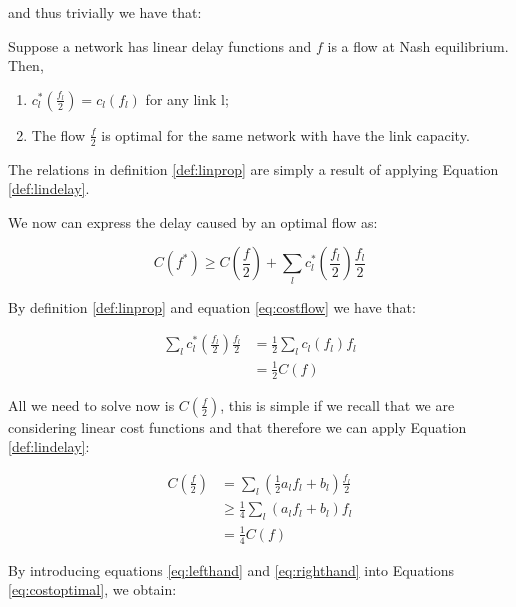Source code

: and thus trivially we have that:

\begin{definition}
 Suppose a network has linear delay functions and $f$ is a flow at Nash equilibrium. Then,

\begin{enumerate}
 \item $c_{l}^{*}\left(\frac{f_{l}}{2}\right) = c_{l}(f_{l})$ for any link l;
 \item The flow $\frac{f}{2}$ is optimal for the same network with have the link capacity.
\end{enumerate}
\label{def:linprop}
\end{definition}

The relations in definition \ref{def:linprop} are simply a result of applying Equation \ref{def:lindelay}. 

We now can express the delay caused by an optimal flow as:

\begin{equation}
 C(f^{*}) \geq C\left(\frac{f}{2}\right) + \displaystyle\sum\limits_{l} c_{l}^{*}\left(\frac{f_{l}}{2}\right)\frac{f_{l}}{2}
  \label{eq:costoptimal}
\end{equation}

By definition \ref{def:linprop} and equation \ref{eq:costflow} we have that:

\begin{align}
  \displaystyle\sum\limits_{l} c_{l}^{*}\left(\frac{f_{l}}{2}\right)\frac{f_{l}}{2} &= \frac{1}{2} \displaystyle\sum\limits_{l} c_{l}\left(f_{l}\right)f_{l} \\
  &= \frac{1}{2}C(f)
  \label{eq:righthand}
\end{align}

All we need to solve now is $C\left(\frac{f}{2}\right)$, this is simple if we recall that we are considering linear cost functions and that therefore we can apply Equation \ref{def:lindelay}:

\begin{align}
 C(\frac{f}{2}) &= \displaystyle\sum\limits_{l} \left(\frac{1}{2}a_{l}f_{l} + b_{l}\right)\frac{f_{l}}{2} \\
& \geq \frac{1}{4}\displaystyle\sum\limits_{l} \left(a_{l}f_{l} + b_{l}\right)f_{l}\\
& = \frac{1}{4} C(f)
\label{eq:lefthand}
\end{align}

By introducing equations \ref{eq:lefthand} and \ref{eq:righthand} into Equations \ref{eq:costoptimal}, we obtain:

* * *

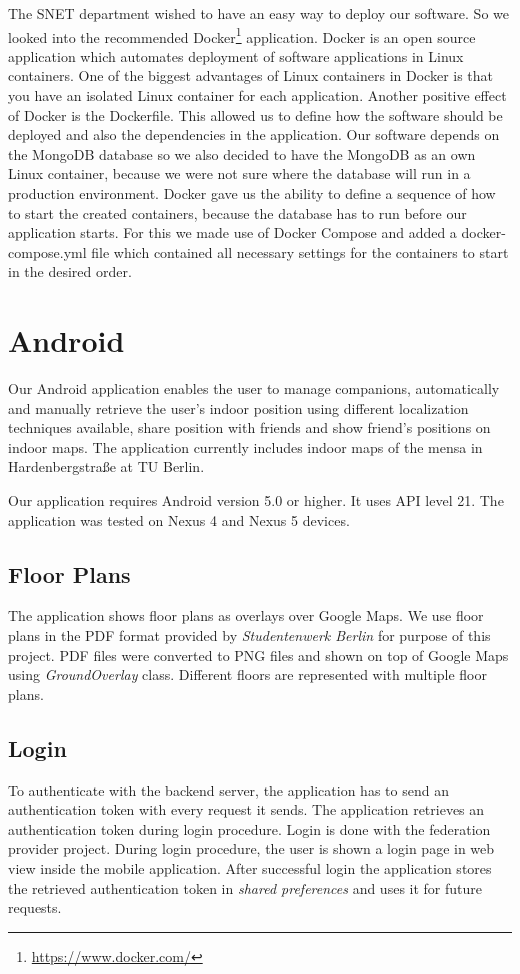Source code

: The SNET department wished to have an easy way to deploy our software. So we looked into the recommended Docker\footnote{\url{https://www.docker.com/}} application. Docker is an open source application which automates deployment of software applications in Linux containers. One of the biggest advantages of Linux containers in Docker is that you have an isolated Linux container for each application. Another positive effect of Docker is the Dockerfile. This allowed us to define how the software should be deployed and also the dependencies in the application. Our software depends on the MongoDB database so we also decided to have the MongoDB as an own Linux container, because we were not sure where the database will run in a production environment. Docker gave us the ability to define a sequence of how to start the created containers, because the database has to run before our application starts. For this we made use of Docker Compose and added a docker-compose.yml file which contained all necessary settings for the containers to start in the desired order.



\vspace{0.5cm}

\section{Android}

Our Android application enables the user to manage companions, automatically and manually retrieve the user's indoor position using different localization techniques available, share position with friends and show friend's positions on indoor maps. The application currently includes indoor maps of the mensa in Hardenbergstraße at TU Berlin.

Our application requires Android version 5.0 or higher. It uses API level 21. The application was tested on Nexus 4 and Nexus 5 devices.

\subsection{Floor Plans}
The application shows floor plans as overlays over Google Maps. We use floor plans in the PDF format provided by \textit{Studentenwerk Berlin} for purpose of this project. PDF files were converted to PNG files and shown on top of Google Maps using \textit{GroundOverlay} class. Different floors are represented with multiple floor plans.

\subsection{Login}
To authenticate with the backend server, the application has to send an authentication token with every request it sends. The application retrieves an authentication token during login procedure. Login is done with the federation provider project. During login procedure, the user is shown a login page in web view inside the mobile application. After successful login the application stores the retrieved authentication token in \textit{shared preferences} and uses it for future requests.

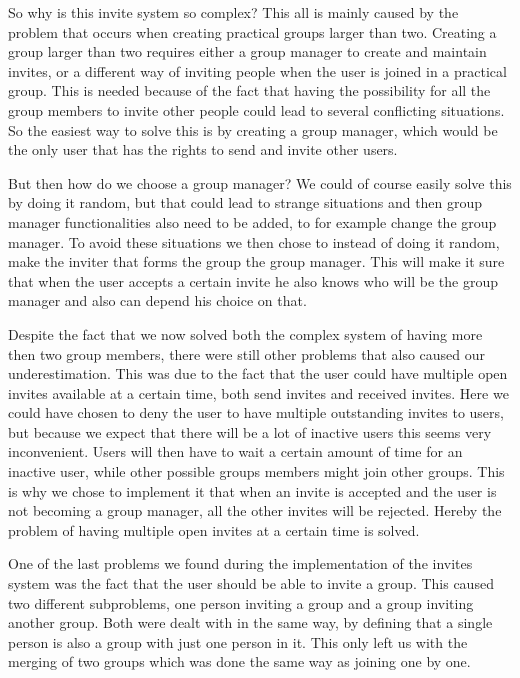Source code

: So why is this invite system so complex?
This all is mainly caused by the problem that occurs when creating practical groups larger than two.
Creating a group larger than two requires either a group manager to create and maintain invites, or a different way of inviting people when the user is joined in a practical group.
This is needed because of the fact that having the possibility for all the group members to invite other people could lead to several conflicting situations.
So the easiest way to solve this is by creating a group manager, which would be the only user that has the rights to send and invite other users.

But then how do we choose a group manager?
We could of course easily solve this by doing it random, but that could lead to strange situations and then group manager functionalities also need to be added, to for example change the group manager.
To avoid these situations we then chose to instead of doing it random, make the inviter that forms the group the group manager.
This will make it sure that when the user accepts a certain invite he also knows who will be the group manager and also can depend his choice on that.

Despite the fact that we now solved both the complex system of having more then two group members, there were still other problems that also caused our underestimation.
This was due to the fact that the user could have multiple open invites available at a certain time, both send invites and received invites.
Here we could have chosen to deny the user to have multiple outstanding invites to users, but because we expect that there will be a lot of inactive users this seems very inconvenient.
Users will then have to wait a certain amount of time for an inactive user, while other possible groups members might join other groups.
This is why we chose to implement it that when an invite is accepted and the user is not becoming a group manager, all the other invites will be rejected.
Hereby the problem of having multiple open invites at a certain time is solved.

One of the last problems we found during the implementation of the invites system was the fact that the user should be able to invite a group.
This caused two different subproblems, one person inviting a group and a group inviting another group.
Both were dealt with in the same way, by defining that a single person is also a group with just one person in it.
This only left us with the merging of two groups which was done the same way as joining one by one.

**Work item:** Looking back over the data above, restate word for word the lines that begin at the line with "any link l;" and end at the line with "By introducing equations", inclusive.

**Exercise output:**
 \item $c_{l}^{*}\left(\frac{f_{l}}{2}\right) = c_{l}(f_{l})$ for any link l;
 \item The flow $\frac{f}{2}$ is optimal for the same network with have the link capacity.
\end{enumerate}
\label{def:linprop}
\end{definition}

The relations in definition \ref{def:linprop} are simply a result of applying Equation \ref{def:lindelay}. 

We now can express the delay caused by an optimal flow as:

\begin{equation}
 C(f^{*}) \geq C\left(\frac{f}{2}\right) + \displaystyle\sum\limits_{l} c_{l}^{*}\left(\frac{f_{l}}{2}\right)\frac{f_{l}}{2}
  \label{eq:costoptimal}
\end{equation}

By definition \ref{def:linprop} and equation \ref{eq:costflow} we have that:

\begin{align}
  \displaystyle\sum\limits_{l} c_{l}^{*}\left(\frac{f_{l}}{2}\right)\frac{f_{l}}{2} &= \frac{1}{2} \displaystyle\sum\limits_{l} c_{l}\left(f_{l}\right)f_{l} \\
  &= \frac{1}{2}C(f)
  \label{eq:righthand}
\end{align}

All we need to solve now is $C\left(\frac{f}{2}\right)$, this is simple if we recall that we are considering linear cost functions and that therefore we can apply Equation \ref{def:lindelay}:

\begin{align}
 C(\frac{f}{2}) &= \displaystyle\sum\limits_{l} \left(\frac{1}{2}a_{l}f_{l} + b_{l}\right)\frac{f_{l}}{2} \\
& \geq \frac{1}{4}\displaystyle\sum\limits_{l} \left(a_{l}f_{l} + b_{l}\right)f_{l}\\
& = \frac{1}{4} C(f)
\label{eq:lefthand}
\end{align}

By introducing equations \ref{eq:lefthand} and \ref{eq:righthand} into Equations \ref{eq:costoptimal}, we obtain:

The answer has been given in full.